Now we'll build our simple circuit!

Step 1: Connecting Power

Start by connecting the 5V and GND pins on the Arduino to the bottom voltage rails of the breadboard.

  1. Connect the 5V and GND pins on the Arduino to the voltage rails on the breadboard.

  2. Continue to the next step.

Step 2: Connect the Button

In this step, you will connect the momentary pushbutton to digital pin 2 on the Arduino.

It is helpful to use several different wire colors in the project, since there will be lot of crossing wires!

  1. Add a pushbutton across the middle gap in the breadboard, near column 6.
  2. Connect the left side of the button to power, and the right side of the button to digital pin 2 on the Arduino.
  3. Finally, connect the right side of the button to the ground rail of the breadboard through a 10 k-ohm resistor.
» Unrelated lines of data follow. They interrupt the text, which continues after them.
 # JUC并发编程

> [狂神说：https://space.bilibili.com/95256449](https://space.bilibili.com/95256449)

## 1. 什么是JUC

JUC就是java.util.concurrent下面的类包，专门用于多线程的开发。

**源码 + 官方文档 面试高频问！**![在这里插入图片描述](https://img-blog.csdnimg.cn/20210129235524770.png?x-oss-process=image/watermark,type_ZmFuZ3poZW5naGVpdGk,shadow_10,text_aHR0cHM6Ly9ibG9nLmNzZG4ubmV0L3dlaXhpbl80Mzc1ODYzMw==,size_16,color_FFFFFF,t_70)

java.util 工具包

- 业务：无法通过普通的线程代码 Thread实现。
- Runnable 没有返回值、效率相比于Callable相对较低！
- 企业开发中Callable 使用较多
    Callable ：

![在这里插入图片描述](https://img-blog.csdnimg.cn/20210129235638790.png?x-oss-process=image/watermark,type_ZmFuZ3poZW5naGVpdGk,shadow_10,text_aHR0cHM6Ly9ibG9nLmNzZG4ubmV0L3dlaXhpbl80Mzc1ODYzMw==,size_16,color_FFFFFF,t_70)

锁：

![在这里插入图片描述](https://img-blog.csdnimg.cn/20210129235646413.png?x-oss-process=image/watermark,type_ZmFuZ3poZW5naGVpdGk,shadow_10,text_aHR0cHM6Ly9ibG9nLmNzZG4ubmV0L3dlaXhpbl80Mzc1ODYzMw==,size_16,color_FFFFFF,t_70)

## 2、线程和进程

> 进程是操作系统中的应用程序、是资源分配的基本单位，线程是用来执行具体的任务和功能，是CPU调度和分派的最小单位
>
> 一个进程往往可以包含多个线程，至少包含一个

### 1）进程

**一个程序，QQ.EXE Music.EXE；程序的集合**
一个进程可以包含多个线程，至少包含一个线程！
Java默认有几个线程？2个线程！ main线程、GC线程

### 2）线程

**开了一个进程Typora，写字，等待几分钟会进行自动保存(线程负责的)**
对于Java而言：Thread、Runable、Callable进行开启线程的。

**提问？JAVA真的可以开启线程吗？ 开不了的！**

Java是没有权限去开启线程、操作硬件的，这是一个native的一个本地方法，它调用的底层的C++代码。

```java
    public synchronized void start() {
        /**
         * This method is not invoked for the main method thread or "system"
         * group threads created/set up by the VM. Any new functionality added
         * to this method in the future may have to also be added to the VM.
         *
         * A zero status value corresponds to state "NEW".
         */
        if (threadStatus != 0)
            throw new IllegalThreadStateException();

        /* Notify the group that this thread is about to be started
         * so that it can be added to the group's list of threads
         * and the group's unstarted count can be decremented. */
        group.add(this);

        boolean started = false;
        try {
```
The resistor is used to pull the pin voltage to ground when the button is not pressed. (This is actually called a "pull-down" resistor.)
  4. Continue to the next step.

Step 3: Hook Up the 9V Battery

When using circuits with different voltages, you have to connect their ground terminals together to provide a common ground or 0 volt level.

In the simulator, use this step to attach the 9V battery to the breadboard. If you are using the Arduino kit, just plug in the red and black wires of the battery adapter. You can snap in the 9V battery right before you operate the finished circuit.

  1. Plug the 9V battery (simulator) or the 9V battery adapter (kit) into the top voltage rails of the breadboard. Be sure to match the terminal color to the rail color.
  2. Connect the two breadboard ground rails to each other with a wire.
  3. Continue to the next step.

Step 4: Place the Transistor

Place the transistor on the breadboard. When you attach this component, the metal tab should be facing away from you. It's already in the right orientation in the circuit simulator.

You can hover over each transistor pin in the simulator to see its label. From left to right the pins are the Gate, Drain, and Source. In this project, digital pin 9 will operate transistor gate.

  1. Place the transistor on row E of the breadboard, around column 18.

  2. Connect the Gate pin of the transistor (left) to digital pin 9 on the breadboard.

  3. Connect the Source pin of the transistor (right) to the ground rail of the breadboard.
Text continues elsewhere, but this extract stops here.